Bilginin, kültürün ve sosyal yaşamın öğrettiklerini nesilden nesile aktarabilme yeteneği insanoğlunun en önemli evrimsel avantajlarından biridir. Ancak yaşadığımız bu ölümcül pandemi döneminde gördük ki biz bu yetimizi yitirmişiz.
Yardaş Serdar Gökcan
YİTİRİLEN
ELEŞTİREL DÜŞÜNCE
Her yeni nesille beraber bu aktarım belirli teknolojik
alanlara yoğunlaşmışken, öğretilerin, düşünme biçimlerinin ve kültürün
aktarımının bilinçli olarak kesintiye uğratılması, özellikle böylesi küresel
felaketlerin olduğu zamanlarda acısını hissettiriyor.
Peki, neden vazgeçtik bu aktarımdan? Eleştirel düşünme
konusunda sınırları olmayan nesiller yetiştirmek yerine neden sadece
söylenilenleri yapan insanlara ihtiyaç duyduk? Neden korktuk düşünen ve
düşüncelerini özgürce paylaşan insanlardan?
PANDEMİ
OTERİTERLİĞİN KILIFI OLDU
Onlara her boktan malı ve her boktan düşünceyi
iteleyemeyeceğimizi bildiğimiz için. İnsanların ihtiyaçlarını yeniden
yaratırken popülizme kurban ettiğimiz düşünürleri fikren öldüremediğimizde,
hapishanelerde tutarak onları susturamadığımızda, bir adım geri çekilip radikal
terör örgütlerinin elinde can vermelerine seyirci kaldık.
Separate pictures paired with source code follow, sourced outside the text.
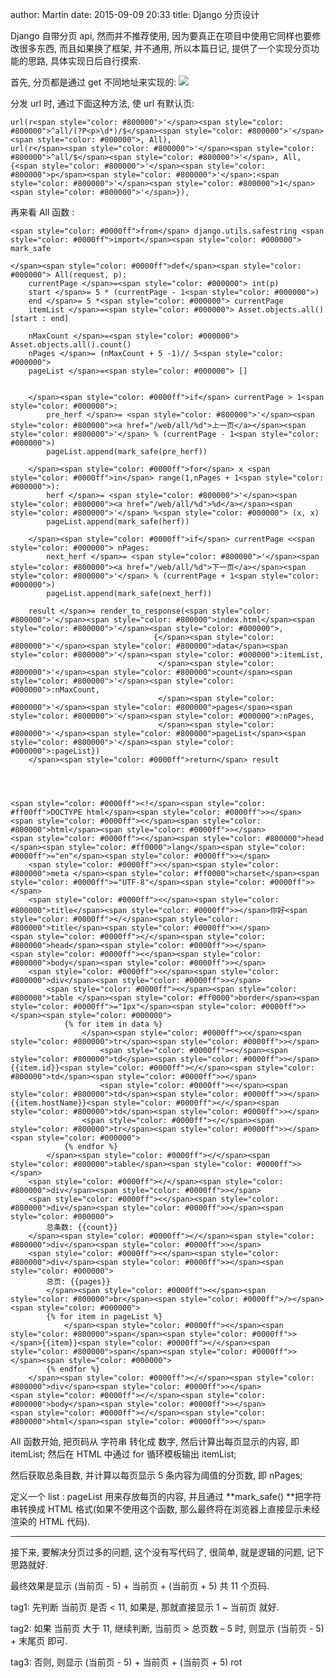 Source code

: author: Martin
date: 2015-09-09 20:33
title: Django 分页设计

Django 自带分页 api, 然而并不推荐使用, 因为要真正在项目中使用它同样也要修改很多东西, 而且如果换了框架, 并不通用, 所以本篇日记, 提供了一个实现分页功能的思路, 具体实现日后自行摸索.

首先, 分页都是通过 get 不同地址来实现的:
![](http://oi62.tinypic.com/xbwg0y.jpg)

分发 url 时, 通过下面这种方法, 使 url 有默认页:

    url(r<span style="color: #800000">'</span><span style="color: #800000">^all/(?P<p>\d*)/$</span><span style="color: #800000">'</span><span style="color: #000000">, All),
    url(r</span><span style="color: #800000">'</span><span style="color: #800000">^all/$</span><span style="color: #800000">'</span>, All, {<span style="color: #800000">'</span><span style="color: #800000">p</span><span style="color: #800000">'</span>:<span style="color: #800000">'</span><span style="color: #800000">1</span><span style="color: #800000">'</span>}),





再来看 All 函数 :




    <span style="color: #0000ff">from</span> django.utils.safestring <span style="color: #0000ff">import</span><span style="color: #000000"> mark_safe

    </span><span style="color: #0000ff">def</span><span style="color: #000000"> All(request, p):
        currentPage </span>=<span style="color: #000000"> int(p)
        start </span>= 5 * (currentPage - 1<span style="color: #000000">)
        end </span>= 5 *<span style="color: #000000"> currentPage
        itemList </span>=<span style="color: #000000"> Asset.objects.all()[start : end]

        nMaxCount </span>=<span style="color: #000000"> Asset.objects.all().count()
        nPages </span>= (nMaxCount + 5 -1)// 5<span style="color: #000000">
        pageList </span>=<span style="color: #000000"> []


        </span><span style="color: #0000ff">if</span> currentPage > 1<span style="color: #000000">:
            pre_herf </span>= <span style="color: #800000">'</span><span style="color: #800000"><a href="/web/all/%d">上一页</a></span><span style="color: #800000">'</span> % (currentPage - 1<span style="color: #000000">)
            pageList.append(mark_safe(pre_herf))

        </span><span style="color: #0000ff">for</span> x <span style="color: #0000ff">in</span> range(1,nPages + 1<span style="color: #000000">):
            herf </span>= <span style="color: #800000">'</span><span style="color: #800000"><a href="/web/all/%d">%d</a></span><span style="color: #800000">'</span> %<span style="color: #000000"> (x, x)
            pageList.append(mark_safe(herf))

        </span><span style="color: #0000ff">if</span> currentPage <<span style="color: #000000"> nPages:
            next_herf </span>= <span style="color: #800000">'</span><span style="color: #800000"><a href="/web/all/%d">下一页</a></span><span style="color: #800000">'</span> % (currentPage + 1<span style="color: #000000">)
            pageList.append(mark_safe(next_herf))

        result </span>= render_to_response(<span style="color: #800000">'</span><span style="color: #800000">index.html</span><span style="color: #800000">'</span><span style="color: #000000">,
                                    {</span><span style="color: #800000">'</span><span style="color: #800000">data</span><span style="color: #800000">'</span><span style="color: #000000">:itemList,
                                     </span><span style="color: #800000">'</span><span style="color: #800000">count</span><span style="color: #800000">'</span><span style="color: #000000">:nMaxCount,
                                     </span><span style="color: #800000">'</span><span style="color: #800000">pages</span><span style="color: #800000">'</span><span style="color: #000000">:nPages,
                                     </span><span style="color: #800000">'</span><span style="color: #800000">pageList</span><span style="color: #800000">'</span><span style="color: #000000">:pageList})
        </span><span style="color: #0000ff">return</span> result




    <span style="color: #0000ff"><!</span><span style="color: #ff00ff">DOCTYPE html</span><span style="color: #0000ff">></span>
    <span style="color: #0000ff"><</span><span style="color: #800000">html</span><span style="color: #0000ff">></span>
    <span style="color: #0000ff"><</span><span style="color: #800000">head </span><span style="color: #ff0000">lang</span><span style="color: #0000ff">="en"</span><span style="color: #0000ff">></span>
        <span style="color: #0000ff"><</span><span style="color: #800000">meta </span><span style="color: #ff0000">charset</span><span style="color: #0000ff">="UTF-8"</span><span style="color: #0000ff">></span>
        <span style="color: #0000ff"><</span><span style="color: #800000">title</span><span style="color: #0000ff">></span>你好<span style="color: #0000ff"></</span><span style="color: #800000">title</span><span style="color: #0000ff">></span>
    <span style="color: #0000ff"></</span><span style="color: #800000">head</span><span style="color: #0000ff">></span>
    <span style="color: #0000ff"><</span><span style="color: #800000">body</span><span style="color: #0000ff">></span>
        <span style="color: #0000ff"><</span><span style="color: #800000">div</span><span style="color: #0000ff">></span>
            <span style="color: #0000ff"><</span><span style="color: #800000">table </span><span style="color: #ff0000">border</span><span style="color: #0000ff">="1px"</span><span style="color: #0000ff">></span><span style="color: #000000">
                {% for item in data %}
                    </span><span style="color: #0000ff"><</span><span style="color: #800000">tr</span><span style="color: #0000ff">></span>
                        <span style="color: #0000ff"><</span><span style="color: #800000">td</span><span style="color: #0000ff">></span>{{item.id}}<span style="color: #0000ff"></</span><span style="color: #800000">td</span><span style="color: #0000ff">></span>
                        <span style="color: #0000ff"><</span><span style="color: #800000">td</span><span style="color: #0000ff">></span>{{item.hostName}}<span style="color: #0000ff"></</span><span style="color: #800000">td</span><span style="color: #0000ff">></span>
                    <span style="color: #0000ff"></</span><span style="color: #800000">tr</span><span style="color: #0000ff">></span><span style="color: #000000">
                {% endfor %}
            </span><span style="color: #0000ff"></</span><span style="color: #800000">table</span><span style="color: #0000ff">></span>
        <span style="color: #0000ff"></</span><span style="color: #800000">div</span><span style="color: #0000ff">></span>
        <span style="color: #0000ff"><</span><span style="color: #800000">div</span><span style="color: #0000ff">></span><span style="color: #000000">
            总条数: {{count}}
        </span><span style="color: #0000ff"></</span><span style="color: #800000">div</span><span style="color: #0000ff">></span>
        <span style="color: #0000ff"><</span><span style="color: #800000">div</span><span style="color: #0000ff">></span><span style="color: #000000">
            总页: {{pages}}
            </span><span style="color: #0000ff"><</span><span style="color: #800000">br</span><span style="color: #0000ff">/></span><span style="color: #000000">
            {% for item in pageList %}
                </span><span style="color: #0000ff"><</span><span style="color: #800000">span</span><span style="color: #0000ff">></span>{{item}}<span style="color: #0000ff"></</span><span style="color: #800000">span</span><span style="color: #0000ff">></span><span style="color: #000000">
            {% endfor %}
        </span><span style="color: #0000ff"></</span><span style="color: #800000">div</span><span style="color: #0000ff">></span>
    <span style="color: #0000ff"></</span><span style="color: #800000">body</span><span style="color: #0000ff">></span>
    <span style="color: #0000ff"></</span><span style="color: #800000">html</span><span style="color: #0000ff">></span>


All 函数开始, 把页码从 字符串 转化成 数字, 然后计算出每页显示的内容, 即 itemList;
然后在 HTML 中通过 for 循环模板输出 itemList;




然后获取总条目数, 并计算以每页显示 5 条内容为阈值的分页数, 即 nPages;




定义一个 list : pageList 用来存放每页的内容, 并且通过 **mark_safe() **把字符串转换成 HTML 格式(如果不使用这个函数, 那么最终将在浏览器上直接显示未经渲染的 HTML 代码).







* * *


接下来, 要解决分页过多的问题, 这个没有写代码了, 很简单, 就是逻辑的问题, 记下思路就好.




最终效果是显示 (当前页 - 5) + 当前页 + (当前页 + 5) 共 11 个页码.




tag1: 先判断 当前页 是否 < 11, 如果是, 那就直接显示 1 ~ 当前页 就好.




tag2: 如果 当前页 大于 11, 继续判断, 当前页 > 总页数 – 5 时, 则显示 (当前页 - 5) + 末尾页 即可.




tag3: 否则, 则显示 (当前页 - 5) + 当前页 + (当前页 + 5)
rot
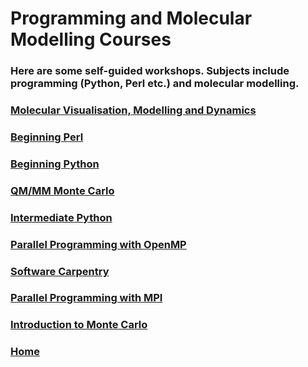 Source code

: <div class="grid">
  <div class="grid-item big-box hero-box">
    <h1>Programming and Molecular Modelling Courses</h1>
  </div>

  <div class="grid-item wide-box text-box">
    <h3>Here are some self-guided workshops. Subjects include
       programming (Python, Perl etc.) and molecular modelling.</h3>
  </div>

  <a href="../dynamics/index.html">
    <div class="grid-item tall-box grid-button-2">
     <h3>Molecular Visualisation, Modelling and Dynamics</h3>
    </div>
  </a>

  <a href="../beginning_perl/index.html">
    <div class="grid-item grid-button-1">
     <h3>Beginning Perl</h3>
    </div>
  </a>

  <a href="../beginning_python/index.html">
    <div class="grid-item grid-button-4">
      <h3>Beginning Python</h3>
    </div>
  </a>

  <a href="http://chryswoods.com/embo2014/Practical.html">
    <div class="grid-item grid-button-2">
     <h3>QM/MM Monte Carlo</h3>
    </div>
  </a>

  <a href="../intermediate_python/index.html">
    <div class="grid-item grid-button-4">
     <h3>Intermediate Python</h3>
    </div>
  </a>

  <a href="../beginning_openmp/index.html">
    <div class="grid-item grid-button-5">
     <h3>Parallel Programming with OpenMP</h3>
    </div>
  </a>

  <a href="../main/softwarecarpentry.html">
    <div class="grid-item wide-box grid-button-3">
     <h3>Software Carpentry</h3>
    </div>
  </a>

  <a href="../beginning_mpi/index.html">
    <div class="grid-item grid-button-5">
     <h3>Parallel Programming with MPI</h3>
    </div>
  </a>

  <a href="../intro_to_mc/index.html">
    <div class="grid-item grid-button-2">
     <h3>Introduction to Monte Carlo</h3>
    </div>
  </a>

  <a href="../index.html">
    <div class="grid-item grid-button-1">
      <h3>Home</h3>
    </div>
  </a>

</div>
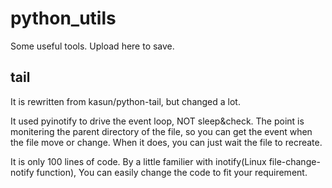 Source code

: # python_utils
Some useful tools. Upload here to save.

## tail
  It is rewritten from kasun/python-tail, but changed a lot.
  
  It used pyinotify to drive the event loop, NOT sleep&check. The point is monitering the parent directory of the file, so you can get the event when the file move or change. When it does, you can just wait the file to recreate.
  
  It is only 100 lines of code. By a little familier with inotify(Linux file-change-notify function), You can easily change the code to fit your requirement.
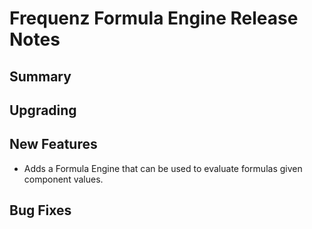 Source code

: # Frequenz Formula Engine Release Notes

## Summary

## Upgrading

## New Features

- Adds a Formula Engine that can be used to evaluate formulas given component values.

## Bug Fixes
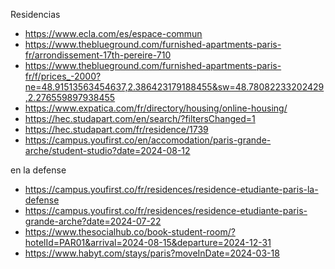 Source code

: Residencias
- https://www.ecla.com/es/espace-commun
- https://www.theblueground.com/furnished-apartments-paris-fr/arrondissement-17th-pereire-710
- https://www.theblueground.com/furnished-apartments-paris-fr/f/prices_-2000?ne=48.91513563454637,2.386423179188455&sw=48.78082233202429,2.276559897938455
- https://www.expatica.com/fr/directory/housing/online-housing/
- https://hec.studapart.com/en/search/?filtersChanged=1
- https://hec.studapart.com/fr/residence/1739
- https://campus.youfirst.co/en/accomodation/paris-grande-arche/student-studio?date=2024-08-12


en la defense
- https://campus.youfirst.co/fr/residences/residence-etudiante-paris-la-defense
- https://campus.youfirst.co/fr/residences/residence-etudiante-paris-grande-arche?date=2024-07-22
- https://www.thesocialhub.co/book-student-room/?hotelId=PAR01&arrival=2024-08-15&departure=2024-12-31
- https://www.habyt.com/stays/paris?moveInDate=2024-03-18
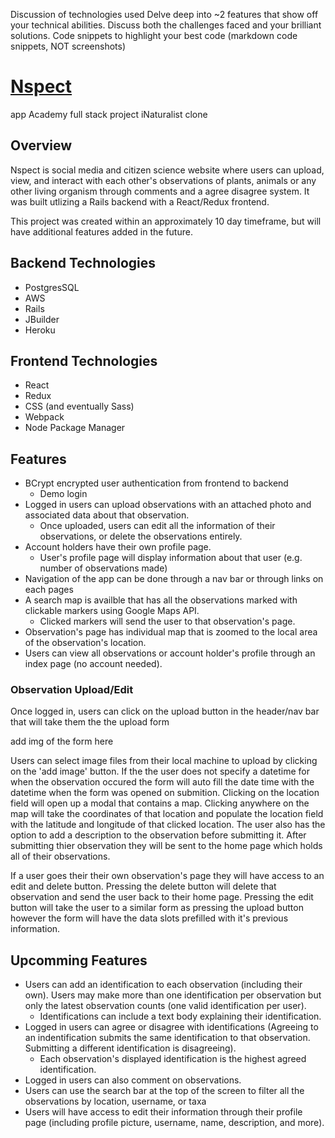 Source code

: 

Discussion of technologies used
Delve deep into ~2 features that show off your technical abilities. Discuss both the challenges faced and your brilliant solutions.
Code snippets to highlight your best code (markdown code snippets, NOT screenshots)


# [Nspect](https://n-spect.herokuapp.com/#/)
app Academy full stack project iNaturalist clone


## Overview
Nspect is social media and citizen science website where users can upload, view, and interact with each other's observations of plants, animals or any other living organism through comments and a agree disagree system. It was built utlizing a Rails backend with a React/Redux frontend.

This project was created within an approximately 10 day timeframe, but will have additional features added in the future.

## Backend Technologies
- PostgresSQL
- AWS
- Rails
- JBuilder
- Heroku

## Frontend Technologies
- React
- Redux
- CSS (and eventually Sass)
- Webpack
- Node Package Manager

## Features
- BCrypt encrypted user authentication from frontend to backend
  - Demo login
- Logged in users can upload observations with an attached photo and associated data about that observation.
  - Once uploaded, users can edit all the information of their observations, or delete the observations entirely.
- Account holders have their own profile page.
  - User's profile page will display information about that user (e.g. number of observations made)
- Navigation of the app can be done through a nav bar or through links on each pages
- A search map is availble that has all the observations marked with clickable markers using Google Maps API.
  - Clicked markers will send the user to that observation's page.
- Observation's page has individual map that is zoomed to the local area of the observation's location.
- Users can view all observations or account holder's profile through an index page (no account needed).

### Observation Upload/Edit
Once logged in, users can click on the upload button in the header/nav bar that will take them the the upload form

add img of the form here

Users can select image files from their local machine to upload by clicking on the 'add image' button. If the the user does not specify a datetime for when the observation occured the form will auto fill the date time with the datetime when the form was opened on submition. Clicking on the location field will open up a modal that contains a map. Clicking anywhere on the map will take the coordinates of that location and populate the location field with the latitude and longitude of that clicked location. The user also has the option to add a description to the observation before submitting it. After submitting thier observation they will be sent to the home page which holds all of their observations.

If a user goes their their own observation's page they will have access to an edit and delete button. Pressing the delete button will delete that observation and send the user back to their home page. Pressing the edit button will take the user to a similar form as pressing the upload button however the form will have the data slots prefilled with it's previous information.



## Upcomming Features
- Users can add an identification to each observation (including their own). Users may make more than one identification per observation but only the latest observation counts (one valid identification per user).
  - Identifications can include a text body explaining their identification.
- Logged in users can agree or disagree with identifications (Agreeing to an indentification submits the same identification to that observation. Submitting a different identification is disagreeing).
  - Each observation's displayed identification is the highest agreed identification.
- Logged in users can also comment on observations.
- Users can use the search bar at the top of the screen to filter all the observations by location, username, or taxa
- Users will have access to edit their information through their profile page (including profile picture, username, name, description, and more). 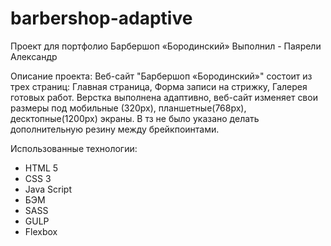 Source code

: # barbershop-adaptive
Проект для портфолио Барбершоп «Бородинский»
Выполнил - Паярели Александр

Описание проекта:
Веб-сайт "Барбершоп «Бородинский»" состоит из трех страниц: Главная страница, Форма записи на стрижку, Галерея готовых работ.
Верстка выполнена адаптивно, веб-сайт изменяет свои размеры под мобильные (320px), планшетные(768px), десктопные(1200px) экраны. В тз не было указано делать дополнительную резину между брейкпоинтами.

Использованные технологии:
- HTML 5
- CSS 3
- Java Script
- БЭМ
- SASS
- GULP
- Flexbox
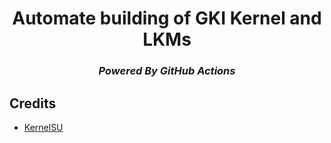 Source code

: <div align="center">
  <h1>Automate building of GKI Kernel and LKMs</h1>
  <h3><i>Powered By GitHub Actions</i></h3>
</div>

## Credits
- [KernelSU](https://github.com/tiann/KernelSU) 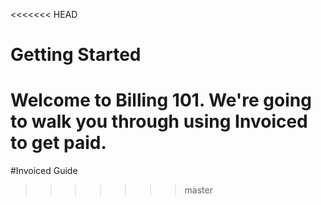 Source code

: <<<<<<< HEAD
# Getting Started

Welcome to Billing 101. We're going to walk you through using Invoiced to get paid.
=======
#Invoiced Guide
>>>>>>> master
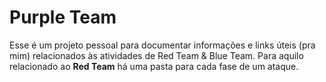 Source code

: # Purple Team

Esse é um projeto pessoal para documentar informações e links úteis (pra mim) relacionados às atividades de Red Team & Blue Team. Para aquilo relacionado ao **Red Team** há uma pasta para cada fase de um ataque.

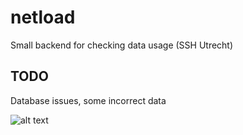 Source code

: # netload
Small backend for checking data usage (SSH Utrecht)

## TODO
Database issues, some incorrect data

![alt text](https://i.imgur.com/xbR3R0P.png "Overview of usage")

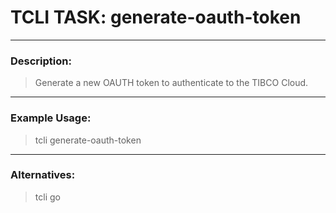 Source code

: # TCLI TASK: generate-oauth-token

---
### Description:
> Generate a new OAUTH token to authenticate to the TIBCO Cloud.

---
### Example Usage:
> tcli generate-oauth-token

---
### Alternatives:
> tcli go
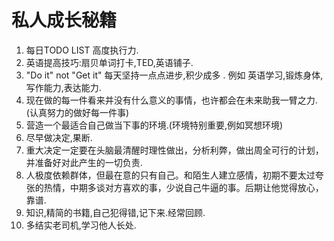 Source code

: # 私人成长秘籍

 

1. 每日TODO LIST 高度执行力.
2. 英语提高技巧:扇贝单词打卡,TED,英语铺子.
3. "Do it" not "Get it" 每天坚持一点点进步,积少成多 . 例如 英语学习,锻炼身体,写作能力,表达能力.
4. 现在做的每一件看来并没有什么意义的事情，也许都会在未来助我一臂之力.(认真努力的做好每一件事)
5. 营造一个最适合自己做当下事的环境.(环境特别重要,例如冥想环境)
6. 尽早做决定,果断.
7. 重大决定一定要在头脑最清醒时理性做出，分析利弊，做出周全可行的计划，并准备好对此产生的一切负责.
8. 人极度依赖群体，但最在意的只有自己。和陌生人建立感情，初期不要太过夸张的热情，中期多谈对方喜欢的事，少说自己牛逼的事。后期让他觉得放心，靠谱.
9. 知识,精简的书籍,自己犯得错,记下来.经常回顾.
10. 多结实老司机,学习他人长处.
Pandemi ile ne alakası var, bu söylediklerinin diyenleri
duyar gibiyim. Pandeminin, otoriter yöneticilerin devlet yönetmedeki
beceriksizliklerinin üzerini örtmek için kullandıkları bir araca dönüştüğünü hâlâ
görmeyenler var mı? Pandemi konusunda insanların karşısına çıktıkları her anda
yaşamımızı korumak için atılacak adımları ve yeni önlemleri sıralarken nasıl
bir sahtekârlığın içinde olduklarını, nasıl yalan söylediklerini ve aslında
ölenleri gerçekten umursamadıklarını sadece iktidarlarını devam ettirmenin
peşinde olduklarını o yok olan düşüncelerin ve düşünürlerin fikirlerinin
ışığında görebilirdiniz de o yüzden.
PİYASA
TANRISINA TAPINIRKEN
Dünya’da hâlâ özgür basının ve düşünce okullarının
fikirlerini söyleyebildiği birkaç ülke kalmış olsa da onlar da piyasa denilen
bir sahte tanrının elinde hayatta kalma savaşı vermekteler ve kazanacaklarına
dair herhangi bir umut yok.
Bilimsel yaklaşımların ve gerçekten düşünen insanların
sözünün ciddiye alındığı bir dünyada bu hastalık yine olacaktı elbette; ancak
ne aşısı bulunsun diye bu kadar beklemek gerekecekti, ne de hastane
koridorlarında yatacak yer bulamadığı için perişan olan insanların görüntüleri
ve ölümleri böylesine kitlesel olacaktı.
ALIN SİZE
SİSTEMİNİZ!
Belki de ne olursa olsun bu hastalığın önlenemeyeceğini
düşünenlerdensinizdir. Olabilir. Ancak o zaman da size bir çift lafım olacak;
küçücük çocuklar, büyüklerin piyasa savaşında yıkılan binaların altında
kalırken, el kadar bedenleri sahillere
vururken, açlık ve sefalet içerisinde bir de kafalarına milyon dolarlık
bombalar atılırken hiçbir şey yapmayıp kendinizi güvende hissediyordunuz ya bu
sistemde. Alın size sisteminiz! Ölen çocukların, çalışan çocukların, açlık ve
sefalet çeken çocukların üzerine kurulan bir sistemde kimse güvende değildir.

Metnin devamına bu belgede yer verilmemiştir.